Kekritisan mahasiswa merupakan efek langsung dari apa yang mereka pelajari dikampus dan kesadaran posisi sosial mereka. Mahasiswa selalu diidentikkan dengan gagasan-gagasan baru yang dianggap aneh para orang-orang tua, dianggap pembangkang karena menerapkan nilai baru, namun semua maklum karena mau tidak mau yang muda bakal menggantikan yang tua. Karena itu para calon sarjana itu di sebut agen perubahan, yang pada masanya nanti, saat generasi mereka yang berkarya di dunia ini nilai-nilai itu akan di praktikkan.

Dan itu seakan-akan menjadi warisan sejarah kepada setiap diri mahasiswa, sampai sekarang dengan segala distorsi yang terjadi.
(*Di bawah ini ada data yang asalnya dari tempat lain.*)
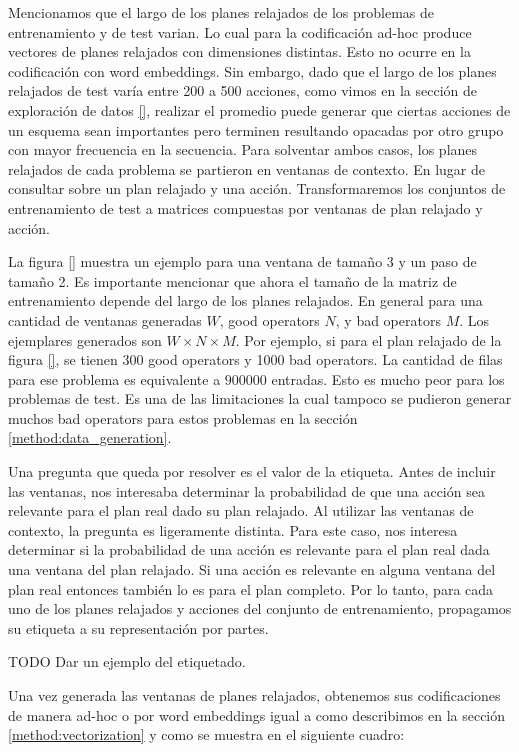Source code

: Mencionamos que el largo de los planes relajados de los problemas de
entrenamiento y de test varian. Lo cual para la codificación ad-hoc produce
vectores de planes relajados con dimensiones distintas. Esto no ocurre en la
codificación con word embeddings. Sin embargo, dado que el largo de los planes
relajados de test varía entre 200 a 500 acciones, como vimos en la sección de
exploración de datos \ref{}, realizar el promedio puede generar que ciertas
acciones de un esquema sean importantes pero terminen resultando opacadas por
otro grupo con mayor frecuencia en la secuencia. Para solventar ambos casos, los
planes relajados de cada problema se partieron en ventanas de contexto. En lugar
de consultar sobre un plan relajado y una acción. Transformaremos los conjuntos
de entrenamiento de test a matrices compuestas por ventanas de plan relajado y
acción.

La figura \ref{} muestra un ejemplo para una ventana de tamaño 3 y un paso de
tamaño 2. Es importante mencionar que ahora el tamaño de la matriz de
entrenamiento depende del largo de los planes relajados. En general para una
cantidad de ventanas generadas $W$, good operators $N$, y bad operators $M$. Los
ejemplares generados son $W \times N \times M$. Por ejemplo, si para el plan
relajado de la figura \ref{}, se tienen 300 good operators y 1000 bad operators.
La cantidad de filas para ese problema es equivalente a $900000$ entradas. Esto
es mucho peor para los problemas de test. Es una de las limitaciones la cual
tampoco se pudieron generar muchos bad operators para estos problemas en la
sección \ref{method:data_generation}.

Una pregunta que queda por resolver es el valor de la etiqueta. Antes de incluir
las ventanas, nos interesaba determinar la probabilidad de que una acción sea
relevante para el plan real dado su plan relajado. Al utilizar las ventanas de
contexto, la pregunta es ligeramente distinta. Para este caso, nos interesa
determinar si la probabilidad de una acción es relevante para el plan real dada
una ventana del plan relajado. Si una acción es relevante en alguna ventana del
plan real entonces también lo es para el plan completo. Por lo tanto, para cada
uno de los planes relajados y acciones del conjunto de entrenamiento, propagamos
su etiqueta a su representación por partes.

TODO Dar un ejemplo del etiquetado.

Una vez generada las ventanas de planes relajados, obtenemos sus codificaciones
de manera ad-hoc o por word embeddings igual a como describimos en la sección
\ref{method:vectorization} y como se muestra en el siguiente cuadro:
Begitu banyak contoh kekuatan mahasiswa mengambil peranan dalam perubahan di suatu negeri, revolusi Rusia, revolusi Cina, Iran, Perancis dan revolusi kemerdekaan Indonesia adalah contoh dimana kekuatan mahasiswa berperan besar, juga dalam beberapa gerakan-gerakan dimana seorang tiran dijatuhkan, seperti di Perancis, Indonesia, Filipina dan banyak lagi di seluruh dunia. Ini semua dijadikan referensi bagi mahasiswa selanjutnya untuk tetap berada pada garis perubahan.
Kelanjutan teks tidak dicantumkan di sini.